2014 Latest Caselaw 6476 Del

Citation : 2014 Latest Caselaw 6476 Del
Judgement Date : 4 December, 2014

Delhi High Court
Vls Finance Ltd vs Southend Infrastructure Pvt Ltd ... on 4 December, 2014
$~42
*      IN THE HIGH COURT OF DELHI AT NEW DELHI
+                         CONT.CAS(C) 970/2013
                                        Decided on : 4TH December, 2014
       VLS FINANCE LTD                                    ..... Petitioner
                   Through:        Mr. Jayant K. Mehta, Ms. Madhavi Khare &
                                   Mr. Ashok K. Sharma, Advocates.

                          versus

       SOUTHEND INFRASTRUCTURE PVT LTD THR ITS
       DIRECTOR, MR DINESH KUMAR GUPTA, @ D K GUPTA
       & ANR                                    ..... Respondents
                Through: Mr.

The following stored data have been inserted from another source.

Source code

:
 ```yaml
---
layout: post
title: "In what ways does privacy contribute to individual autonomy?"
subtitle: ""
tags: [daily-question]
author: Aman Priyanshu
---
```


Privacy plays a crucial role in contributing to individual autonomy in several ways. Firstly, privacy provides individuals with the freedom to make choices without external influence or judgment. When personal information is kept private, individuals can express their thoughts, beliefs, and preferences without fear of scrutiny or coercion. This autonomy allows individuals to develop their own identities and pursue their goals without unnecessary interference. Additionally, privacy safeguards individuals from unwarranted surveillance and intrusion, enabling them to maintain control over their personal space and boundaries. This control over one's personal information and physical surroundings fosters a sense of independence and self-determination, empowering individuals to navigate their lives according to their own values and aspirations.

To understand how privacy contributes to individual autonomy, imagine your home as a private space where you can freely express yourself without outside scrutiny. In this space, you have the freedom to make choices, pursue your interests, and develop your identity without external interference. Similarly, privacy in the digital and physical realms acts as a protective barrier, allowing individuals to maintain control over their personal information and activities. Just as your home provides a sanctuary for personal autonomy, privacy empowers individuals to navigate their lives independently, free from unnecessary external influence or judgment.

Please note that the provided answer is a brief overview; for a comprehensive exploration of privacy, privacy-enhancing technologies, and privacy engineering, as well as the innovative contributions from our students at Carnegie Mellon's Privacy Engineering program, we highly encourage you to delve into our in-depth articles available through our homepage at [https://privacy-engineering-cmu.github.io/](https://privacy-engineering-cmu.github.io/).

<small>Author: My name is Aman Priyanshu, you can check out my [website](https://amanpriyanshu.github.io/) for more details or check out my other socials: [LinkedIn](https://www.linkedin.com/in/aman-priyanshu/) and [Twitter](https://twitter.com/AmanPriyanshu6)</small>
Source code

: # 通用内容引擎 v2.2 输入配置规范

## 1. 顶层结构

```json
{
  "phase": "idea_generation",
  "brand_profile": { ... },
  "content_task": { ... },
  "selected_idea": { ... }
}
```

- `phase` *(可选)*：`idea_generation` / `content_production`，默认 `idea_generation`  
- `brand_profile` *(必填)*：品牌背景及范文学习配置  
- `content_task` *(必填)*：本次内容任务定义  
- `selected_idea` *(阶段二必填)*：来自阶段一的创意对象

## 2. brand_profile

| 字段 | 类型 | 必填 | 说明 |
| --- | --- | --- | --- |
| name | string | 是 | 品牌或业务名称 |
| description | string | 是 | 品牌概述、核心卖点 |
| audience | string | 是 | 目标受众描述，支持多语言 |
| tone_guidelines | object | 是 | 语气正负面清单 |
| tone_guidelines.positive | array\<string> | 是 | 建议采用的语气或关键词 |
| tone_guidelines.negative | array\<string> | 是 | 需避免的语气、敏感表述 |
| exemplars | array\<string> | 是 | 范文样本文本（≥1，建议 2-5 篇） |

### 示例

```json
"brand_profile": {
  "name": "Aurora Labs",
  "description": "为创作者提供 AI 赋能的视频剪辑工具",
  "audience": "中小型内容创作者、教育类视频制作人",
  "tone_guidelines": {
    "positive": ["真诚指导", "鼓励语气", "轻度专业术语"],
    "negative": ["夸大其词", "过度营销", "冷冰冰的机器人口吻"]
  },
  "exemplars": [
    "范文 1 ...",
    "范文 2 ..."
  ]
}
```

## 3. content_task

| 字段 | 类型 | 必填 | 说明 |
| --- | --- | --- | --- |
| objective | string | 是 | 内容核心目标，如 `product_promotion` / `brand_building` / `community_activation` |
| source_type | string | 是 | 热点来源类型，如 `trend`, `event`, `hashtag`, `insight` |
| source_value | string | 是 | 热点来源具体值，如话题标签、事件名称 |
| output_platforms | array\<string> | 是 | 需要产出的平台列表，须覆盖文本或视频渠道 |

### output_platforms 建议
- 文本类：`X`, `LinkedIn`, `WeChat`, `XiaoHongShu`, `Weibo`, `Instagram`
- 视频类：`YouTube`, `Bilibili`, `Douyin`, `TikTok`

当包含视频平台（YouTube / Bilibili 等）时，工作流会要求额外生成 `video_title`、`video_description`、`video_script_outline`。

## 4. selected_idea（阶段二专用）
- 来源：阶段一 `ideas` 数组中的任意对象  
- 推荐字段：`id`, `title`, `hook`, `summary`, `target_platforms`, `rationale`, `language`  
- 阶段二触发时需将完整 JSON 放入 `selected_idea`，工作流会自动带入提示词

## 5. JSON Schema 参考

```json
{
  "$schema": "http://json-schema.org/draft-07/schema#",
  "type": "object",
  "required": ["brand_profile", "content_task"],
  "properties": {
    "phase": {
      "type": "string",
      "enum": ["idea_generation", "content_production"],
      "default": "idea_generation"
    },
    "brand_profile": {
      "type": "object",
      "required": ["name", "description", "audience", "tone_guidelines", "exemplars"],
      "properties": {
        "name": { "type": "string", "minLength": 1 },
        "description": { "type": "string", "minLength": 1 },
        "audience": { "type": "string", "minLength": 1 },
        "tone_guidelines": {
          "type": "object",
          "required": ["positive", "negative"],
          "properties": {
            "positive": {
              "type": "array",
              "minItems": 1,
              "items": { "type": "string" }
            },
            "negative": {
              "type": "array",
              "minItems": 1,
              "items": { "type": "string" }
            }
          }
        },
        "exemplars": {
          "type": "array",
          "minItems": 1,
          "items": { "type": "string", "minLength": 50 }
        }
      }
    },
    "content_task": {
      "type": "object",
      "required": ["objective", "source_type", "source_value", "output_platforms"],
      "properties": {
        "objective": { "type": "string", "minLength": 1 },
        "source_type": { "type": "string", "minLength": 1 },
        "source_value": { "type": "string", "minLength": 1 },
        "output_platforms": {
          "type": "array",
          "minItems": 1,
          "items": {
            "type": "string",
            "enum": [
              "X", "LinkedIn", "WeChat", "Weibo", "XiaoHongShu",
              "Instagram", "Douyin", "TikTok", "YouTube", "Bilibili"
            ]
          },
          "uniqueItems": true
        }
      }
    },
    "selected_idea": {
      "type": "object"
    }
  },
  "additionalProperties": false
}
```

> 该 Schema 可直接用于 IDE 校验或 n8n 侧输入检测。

Kapil Arora & Ms. Sanghitra Sawant,
                         Advocates for R-1.
                         Mr. Dushyant Dave & Mr. Chetan Sharma,
                         Senior Advocates with Mr. Vijay K. Sondhi,
                         Mr. Venancio D'Costa, Mr. Ashish Kr.
                         Singh & Mr. Azeem Samuel, Advs. for R-2.

CORAM:
HON'BLE MR. JUSTICE V.K. SHALI
V.K. SHALI, J. (ORAL)

1. By virtue of the present order CM No.4181/2014 filed by respondent

No.2 is being decided. The question which has arisen for

consideration in this application is as to whether the contempt court,

which has passed the order dated 09.01.2014 in CM No.20181 of

2013, to the R-2/Wonder Space Properties Pvt. Ltd in whose favour

rights have been created by respondent No.1 as described in conveyance deed dated 01.06.2013 in respect of property No.B-319,

Okhla Industrial Area, Phase I, New Delhi can be continued or not.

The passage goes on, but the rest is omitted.